Romano // Jenseits von Köpenick

Romano Jenseits von Köpenick CoverHipHop, Schlager, Metal, Pop? Alles und doch nichts davon: Das Albumdebüt des Berliners lässt sich nicht in eine der berüchtigten Schubladen pressen und macht gerade deshalb so viel Spaß. Er heißt Roman Geike, kam 1977 zur Welt und wuchs im Berliner Stadtteil Köpenick auf.

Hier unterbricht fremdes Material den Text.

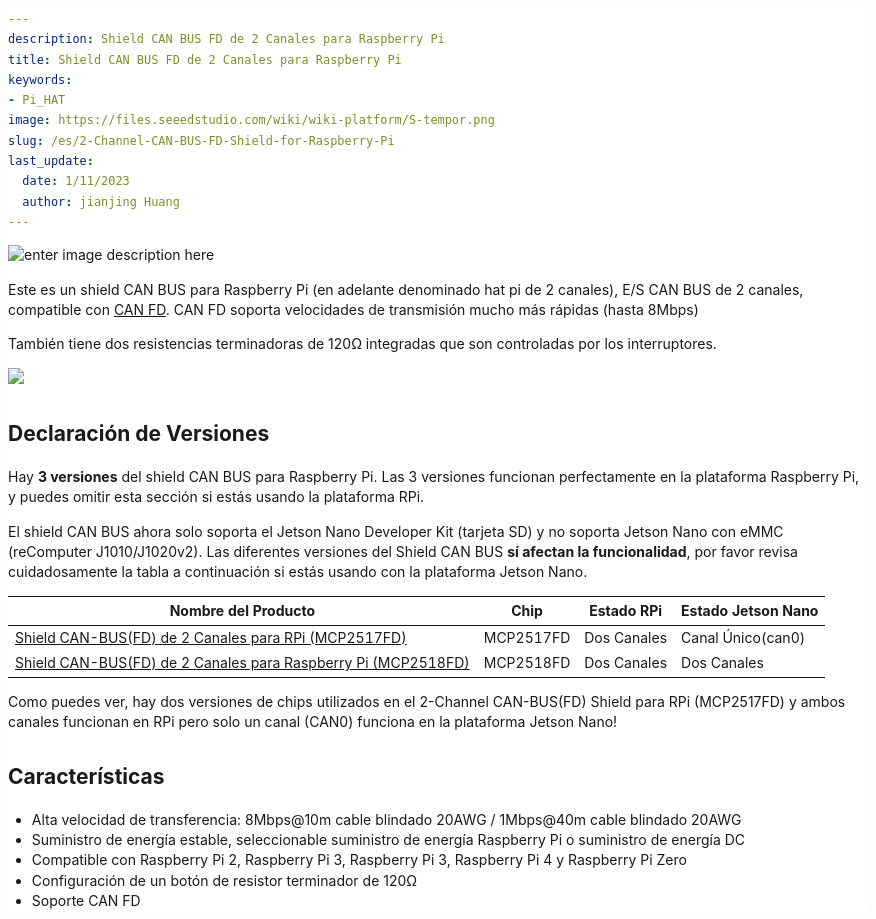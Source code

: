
 ```yaml
---
description: Shield CAN BUS FD de 2 Canales para Raspberry Pi
title: Shield CAN BUS FD de 2 Canales para Raspberry Pi
keywords:
- Pi_HAT
image: https://files.seeedstudio.com/wiki/wiki-platform/S-tempor.png
slug: /es/2-Channel-CAN-BUS-FD-Shield-for-Raspberry-Pi
last_update:
  date: 1/11/2023
  author: jianjing Huang
---
```


![enter image description here](https://files.seeedstudio.com/wiki/CAN-BUS-FD/MCP2518FD.png)

Este es un shield CAN BUS para Raspberry Pi (en adelante denominado hat pi de 2 canales), E/S CAN BUS de 2 canales, compatible con [CAN FD](https://en.wikipedia.org/wiki/CAN_FD). CAN FD soporta velocidades de transmisión mucho más rápidas (hasta 8Mbps)

También tiene dos resistencias terminadoras de 120Ω integradas que son controladas por los interruptores.

<p style={{textAlign: 'center'}}><a href="https://www.seeedstudio.com/CAN-BUS-FD-HAT-for-Raspberry-Pi-p-4742.html" target="_blank"><img src="https://files.seeedstudio.com/wiki/Seeed-WiKi/docs/images/300px-Get_One_Now_Banner-ragular.png" /></a></p>

## Declaración de Versiones

Hay **3 versiones** del shield CAN BUS para Raspberry Pi. Las 3 versiones funcionan perfectamente en la plataforma Raspberry Pi, y puedes omitir esta sección si estás usando la plataforma RPi.

El shield CAN BUS ahora solo soporta el Jetson Nano Developer Kit (tarjeta SD) y no soporta Jetson Nano con eMMC (reComputer J1010/J1020v2). Las diferentes versiones del Shield CAN BUS **sí afectan la funcionalidad**, por favor revisa cuidadosamente la tabla a continuación si estás usando con la plataforma Jetson Nano.

|Nombre del Producto|Chip|Estado RPi|Estado Jetson Nano|
|--|--|--|--|
|[Shield CAN-BUS(FD) de 2 Canales para RPi (MCP2517FD)](https://www.seeedstudio.com/2-Channel-CAN-BUS-FD-Shield-for-Raspberry-Pi-p-4072.html)|MCP2517FD|Dos Canales|Canal Único(can0)|
|[Shield CAN-BUS(FD) de 2 Canales para Raspberry Pi (MCP2518FD)](https://www.seeedstudio.com/CAN-BUS-FD-HAT-for-Raspberry-Pi-p-4742.html)|MCP2518FD|Dos Canales|Dos Canales|

Como puedes ver, hay dos versiones de chips utilizados en el 2-Channel CAN-BUS(FD) Shield para RPi (MCP2517FD) y ambos canales funcionan en RPi pero solo un canal (CAN0) funciona en la plataforma Jetson Nano!

## Características

- Alta velocidad de transferencia: 8Mbps@10m cable blindado 20AWG / 1Mbps@40m cable blindado 20AWG
- Suministro de energía estable, seleccionable suministro de energía Raspberry Pi o suministro de energía DC
- Compatible con Raspberry Pi 2, Raspberry Pi 3, Raspberry Pi 3, Raspberry Pi 4 y Raspberry Pi Zero
- Configuración de un botón de resistor terminador de 120Ω
- Soporte CAN FD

Er war einst Sänger der Crossover-Band Maladment, interessiert sich aber seither für alle möglichen musikalischen Stile: von Drum’n’Bass und Techno über Metal bis hin zu HipHop und Schlager. Geike legt sich nicht fest und macht das, worauf er Lust hat. Daher hat er auch mehrere Künstlerpseudonyme. Außerdem ist er gelernter Mediengestalter und Graffiti-Künstler. Als Romano widmet er sich nun dem Sprechgesang. Die Musik ist aber nicht mit dem restlichen Deutschrap zu vergleichen. Sie stammt von den Electro-Produzenten Jakob Grunter und Moritz Friedrich alias Siriusmo. Sie paaren Romanos junggebliebene Stimme mit einem kunterbuntem Cocktail aus HipHop, Electro, Pop, Dancehall und Minimalismus. Das wirkt in Kombination mit den amüsanten Texten erst einmal fremd, macht aber nach einer kurzen Eingewöhnungsphase Sinn und Spaß. Romano macht eben vieles anders, aber richtig. Das zeigte bereits „Metalkutte“, sein Hit aus dem Frühjahr, in dem er seine Vorliebe für norwegischen Black Metal beschreibt. Ob Black-Metal-Liebe oder kitschiges Liebeslied („Romano & Julia“) – Romano kann alles und das sogar gut.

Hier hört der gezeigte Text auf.